- _WHAT NEEDS TO BE DONE_: Set down the records that follow in full and without changes.

(Items listed in a dataset)
-=-=-

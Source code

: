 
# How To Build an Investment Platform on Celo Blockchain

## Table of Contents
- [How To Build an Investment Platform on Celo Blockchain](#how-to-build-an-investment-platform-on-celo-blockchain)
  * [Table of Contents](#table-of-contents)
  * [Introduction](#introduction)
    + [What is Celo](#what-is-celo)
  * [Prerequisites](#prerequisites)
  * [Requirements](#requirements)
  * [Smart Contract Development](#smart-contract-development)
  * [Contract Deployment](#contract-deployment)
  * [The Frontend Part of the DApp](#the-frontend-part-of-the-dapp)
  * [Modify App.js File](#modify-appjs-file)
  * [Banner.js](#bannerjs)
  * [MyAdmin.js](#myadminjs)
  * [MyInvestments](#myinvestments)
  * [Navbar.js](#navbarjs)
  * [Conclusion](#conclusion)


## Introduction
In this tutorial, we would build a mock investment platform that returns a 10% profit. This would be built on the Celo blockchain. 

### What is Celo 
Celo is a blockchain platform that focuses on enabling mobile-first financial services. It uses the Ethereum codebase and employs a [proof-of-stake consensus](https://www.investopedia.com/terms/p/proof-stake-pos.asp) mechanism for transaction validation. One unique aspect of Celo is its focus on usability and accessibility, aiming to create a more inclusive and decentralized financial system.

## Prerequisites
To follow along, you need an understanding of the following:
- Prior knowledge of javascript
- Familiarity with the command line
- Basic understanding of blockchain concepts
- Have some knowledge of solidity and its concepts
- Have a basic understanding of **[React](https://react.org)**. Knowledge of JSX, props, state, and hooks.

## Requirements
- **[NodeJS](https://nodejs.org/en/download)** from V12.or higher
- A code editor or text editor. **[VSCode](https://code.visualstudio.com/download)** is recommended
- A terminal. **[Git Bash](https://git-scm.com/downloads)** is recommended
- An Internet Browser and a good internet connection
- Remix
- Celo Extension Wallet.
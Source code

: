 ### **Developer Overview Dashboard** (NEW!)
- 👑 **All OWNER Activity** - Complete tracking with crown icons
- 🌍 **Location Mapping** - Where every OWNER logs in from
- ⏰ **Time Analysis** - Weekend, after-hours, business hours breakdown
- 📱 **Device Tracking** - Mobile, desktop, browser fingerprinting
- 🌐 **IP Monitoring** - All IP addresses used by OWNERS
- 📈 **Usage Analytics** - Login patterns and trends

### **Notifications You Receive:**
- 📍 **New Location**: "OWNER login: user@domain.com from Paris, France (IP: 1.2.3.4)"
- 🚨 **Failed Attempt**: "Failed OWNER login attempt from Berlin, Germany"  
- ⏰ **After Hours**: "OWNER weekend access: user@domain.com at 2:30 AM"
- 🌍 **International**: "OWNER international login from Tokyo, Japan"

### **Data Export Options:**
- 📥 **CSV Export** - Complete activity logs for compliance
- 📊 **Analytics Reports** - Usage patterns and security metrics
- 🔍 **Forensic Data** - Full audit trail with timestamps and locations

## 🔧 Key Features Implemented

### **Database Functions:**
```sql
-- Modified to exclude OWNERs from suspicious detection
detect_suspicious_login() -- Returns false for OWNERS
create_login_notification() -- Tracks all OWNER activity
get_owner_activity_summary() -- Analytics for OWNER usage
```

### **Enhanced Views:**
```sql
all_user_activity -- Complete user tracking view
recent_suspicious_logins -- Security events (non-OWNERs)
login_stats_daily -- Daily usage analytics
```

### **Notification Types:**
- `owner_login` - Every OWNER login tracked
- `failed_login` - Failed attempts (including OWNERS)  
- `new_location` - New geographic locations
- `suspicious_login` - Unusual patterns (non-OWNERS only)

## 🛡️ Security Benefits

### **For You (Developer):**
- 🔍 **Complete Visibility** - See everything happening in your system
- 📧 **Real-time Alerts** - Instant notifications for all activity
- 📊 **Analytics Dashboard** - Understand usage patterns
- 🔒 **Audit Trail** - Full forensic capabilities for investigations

-=-=-

- _TASK RESULT_:
Source code

: 
# How To Build an Investment Platform on Celo Blockchain

## Table of Contents
- [How To Build an Investment Platform on Celo Blockchain](#how-to-build-an-investment-platform-on-celo-blockchain)
  * [Table of Contents](#table-of-contents)
  * [Introduction](#introduction)
    + [What is Celo](#what-is-celo)
  * [Prerequisites](#prerequisites)
  * [Requirements](#requirements)
  * [Smart Contract Development](#smart-contract-development)
  * [Contract Deployment](#contract-deployment)
  * [The Frontend Part of the DApp](#the-frontend-part-of-the-dapp)
  * [Modify App.js File](#modify-appjs-file)
  * [Banner.js](#bannerjs)
  * [MyAdmin.js](#myadminjs)
  * [MyInvestments](#myinvestments)
  * [Navbar.js](#navbarjs)
  * [Conclusion](#conclusion)


## Introduction
In this tutorial, we would build a mock investment platform that returns a 10% profit. This would be built on the Celo blockchain. 

### What is Celo 
Celo is a blockchain platform that focuses on enabling mobile-first financial services. It uses the Ethereum codebase and employs a [proof-of-stake consensus](https://www.investopedia.com/terms/p/proof-stake-pos.asp) mechanism for transaction validation. One unique aspect of Celo is its focus on usability and accessibility, aiming to create a more inclusive and decentralized financial system.

## Prerequisites
To follow along, you need an understanding of the following:
- Prior knowledge of javascript
- Familiarity with the command line
- Basic understanding of blockchain concepts
- Have some knowledge of solidity and its concepts
- Have a basic understanding of **[React](https://react.org)**. Knowledge of JSX, props, state, and hooks.

## Requirements
- **[NodeJS](https://nodejs.org/en/download)** from V12.or higher
- A code editor or text editor. **[VSCode](https://code.visualstudio.com/download)** is recommended
- A terminal. **[Git Bash](https://git-scm.com/downloads)** is recommended
- An Internet Browser and a good internet connection
- Remix
- Celo Extension Wallet.
Source code

: ### **Developer Overview Dashboard** (NEW!)
- 👑 **All OWNER Activity** - Complete tracking with crown icons
- 🌍 **Location Mapping** - Where every OWNER logs in from
- ⏰ **Time Analysis** - Weekend, after-hours, business hours breakdown
- 📱 **Device Tracking** - Mobile, desktop, browser fingerprinting
- 🌐 **IP Monitoring** - All IP addresses used by OWNERS
- 📈 **Usage Analytics** - Login patterns and trends

### **Notifications You Receive:**
- 📍 **New Location**: "OWNER login: user@domain.com from Paris, France (IP: 1.2.3.4)"
- 🚨 **Failed Attempt**: "Failed OWNER login attempt from Berlin, Germany"  
- ⏰ **After Hours**: "OWNER weekend access: user@domain.com at 2:30 AM"
- 🌍 **International**: "OWNER international login from Tokyo, Japan"

### **Data Export Options:**
- 📥 **CSV Export** - Complete activity logs for compliance
- 📊 **Analytics Reports** - Usage patterns and security metrics
- 🔍 **Forensic Data** - Full audit trail with timestamps and locations

## 🔧 Key Features Implemented

### **Database Functions:**
```sql
-- Modified to exclude OWNERs from suspicious detection
detect_suspicious_login() -- Returns false for OWNERS
create_login_notification() -- Tracks all OWNER activity
get_owner_activity_summary() -- Analytics for OWNER usage
```

### **Enhanced Views:**
```sql
all_user_activity -- Complete user tracking view
recent_suspicious_logins -- Security events (non-OWNERs)
login_stats_daily -- Daily usage analytics
```

### **Notification Types:**
- `owner_login` - Every OWNER login tracked
- `failed_login` - Failed attempts (including OWNERS)  
- `new_location` - New geographic locations
- `suspicious_login` - Unusual patterns (non-OWNERS only)

## 🛡️ Security Benefits

### **For You (Developer):**
- 🔍 **Complete Visibility** - See everything happening in your system
- 📧 **Real-time Alerts** - Instant notifications for all activity
- 📊 **Analytics Dashboard** - Understand usage patterns
- 🔒 **Audit Trail** - Full forensic capabilities for investigations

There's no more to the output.